Click on any image to enlarge.
So I am coming up against autumn, and my chances of reaching my goal of 500 species are narrowing. If any place will get me there, it will be the Lower Rio Grande Valley, where (I am told) two species new to the United States turned up last week. So I will continue to haunt the Valley, in between trips out.
One of these, back to Florida for pay-the-bills lectures and intensive outings, brought me in contact with half-a-dozen new tallies in some still-flowered habitat remnants (see Linda Cooper’s fine photos). One sight I will never forget: dozens of Florida Atala butterflies — brilliant sapphire and vermillion on black velvet — fluttering all over a tall native lantana at the Deering Estate in Miami. This butterfly was once thought to be extinct!
Pine Rockland Habitat — haunt of Meske’s and Dotted Skippers
There is something about a friendship from early childhood – 55 years in this case — that nothing else quite touches. Jack Jeffers and I lived across the street from one another throughout our school days — 1 to 12. We became best friends and butterfly buddies, heading out to the wilds of the High Line Canal with our nets all spring and summer long. So naturally, during the Butterfly Big Year, I wanted to visit Jack and to re-visit our days as kid lepidopterists.
I took the train (the Silver Star) from Del Ray Beach in Florida to Raleigh, North Carolina, where Jack is retired with his young family, Loreé and Jake, and his golf clubs. Between ping-pong, pool, and a pumpkin-carving party with Jake and their extended family, Jack and I headed out to fulfill a long-held ambition: a day swinging golf clubs, and one swinging butterfly nets.

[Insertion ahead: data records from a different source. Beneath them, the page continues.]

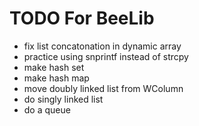 # TODO For BeeLib

+ fix list concatonation in dynamic array 
+ practice using snprintf instead of strcpy
+ make hash set 
+ make hash map 
+ move doubly linked list from WColumn
+ do singly linked list 
+ do a queue 

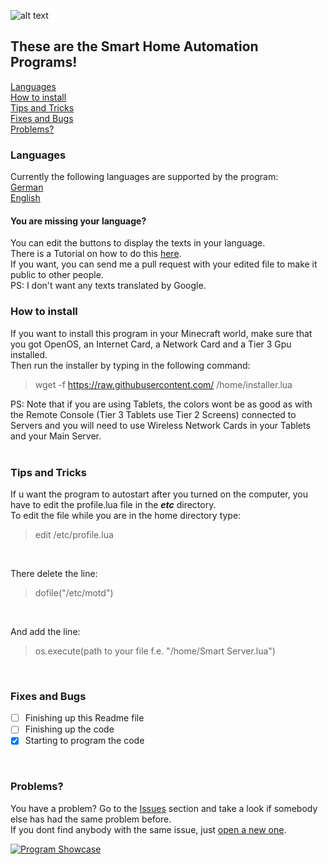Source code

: ![alt text](https://cdn.ttgtmedia.com/rms/onlineImages/iota-smart_home.jpg)
## These are the Smart Home Automation Programs!
[Languages](https://github.com/Agent-Husky/OpenComputers/blob/master/Smart%20Home%20Automation/README.md#languages) <br>
[How to install](https://github.com/Agent-Husky/OpenComputers/blob/master/Smart%20Home%20Automation/README.md#how-to-install) <br>
[Tips and Tricks](https://github.com/Agent-Husky/OpenComputers/blob/master/Smart%20Home%20Automation/README.md#tips-and-tricks) <br>
[Fixes and Bugs](https://github.com/Agent-Husky/OpenComputers/blob/master/Smart%20Home%20Automation/README.md#fixes-and-bugs) <br>
[Problems?](https://github.com/Agent-Husky/OpenComputers/blob/master/Smart%20Home%20Automation/README.md#problems) <br>


### Languages
Currently the following languages are supported by the program: <br>
[German](https://github.com/Agent-Husky/OpenComputers/tree/master/Smart%20Home%20Automation/Programs/Deutsch) <br>
[English](https://github.com/Agent-Husky/OpenComputers/tree/master/Smart%20Home%20Automation/Programs/English) <br>

#### You are missing your language?
You can edit the buttons to display the texts in your language. <br>
There is a Tutorial on how to do this [here](). <br>
If you want, you can send me a pull request with your edited file to make it public to other people. <br>
PS: I don't want any texts translated by Google. <br>

### How to install
If you want to install this program in your Minecraft world, make sure that you got OpenOS, an Internet Card, a Network Card and a Tier 3 Gpu installed. <br>
Then run the installer by typing in the following command:
>wget -f https://raw.githubusercontent.com/ /home/installer.lua

PS: Note that if you are using Tablets, the colors wont be as good as with the Remote Console (Tier 3 Tablets use Tier 2 Screens) connected to Servers and you will need to use Wireless Network Cards in your Tablets and your Main Server.
<br>
<br>

### Tips and Tricks
If u want the program to autostart after you turned on the computer, you have to edit the profile.lua file in the <i><b>etc</b></i> directory. <br>
To edit the file while you are in the home directory type:
> edit /etc/profile.lua <br> 
<br>

There delete the line:
>dofile("/etc/motd") <br>
<br>

And add the line:
>os.execute(path to your file f.e. "/home/Smart Server.lua")

<br>

### Fixes and Bugs
- [ ] Finishing up this Readme file
- [ ] Finishing up the code
- [x] Starting to program the code

<br>

### Problems?
You have a problem? Go to the [Issues](https://github.com/Agent-Husky/OpenComputers/issues) section and take a look if somebody else has had the same problem before. <br>
If you dont find anybody with the same issue, just [open a new one](https://github.com/Agent-Husky/OpenComputers/issues/new/choose).
<br>

[![Program Showcase](https://i.ytimg.com/vi/8IycdrAkHE8/maxresdefault.jpg)](https://www.youtube.com/watch?v=8IycdrAkHE8&t)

I at least struck the ball most of the time, and Jack had not lost his groove with the net. We drove to the North Carolina Sand Hills, where we sought the Yehl Skipper and White-M hairstreak. These we did not find in the autumnal woods of little nectar. But we did encounter 14 species of butterflies, and reconnected in their pursuit across half a century of different lives, different strokes. Different lives, but united in what Nabokov called the “ecstasy of being among rare butterflies and their food plants,” or something close to that. And it was.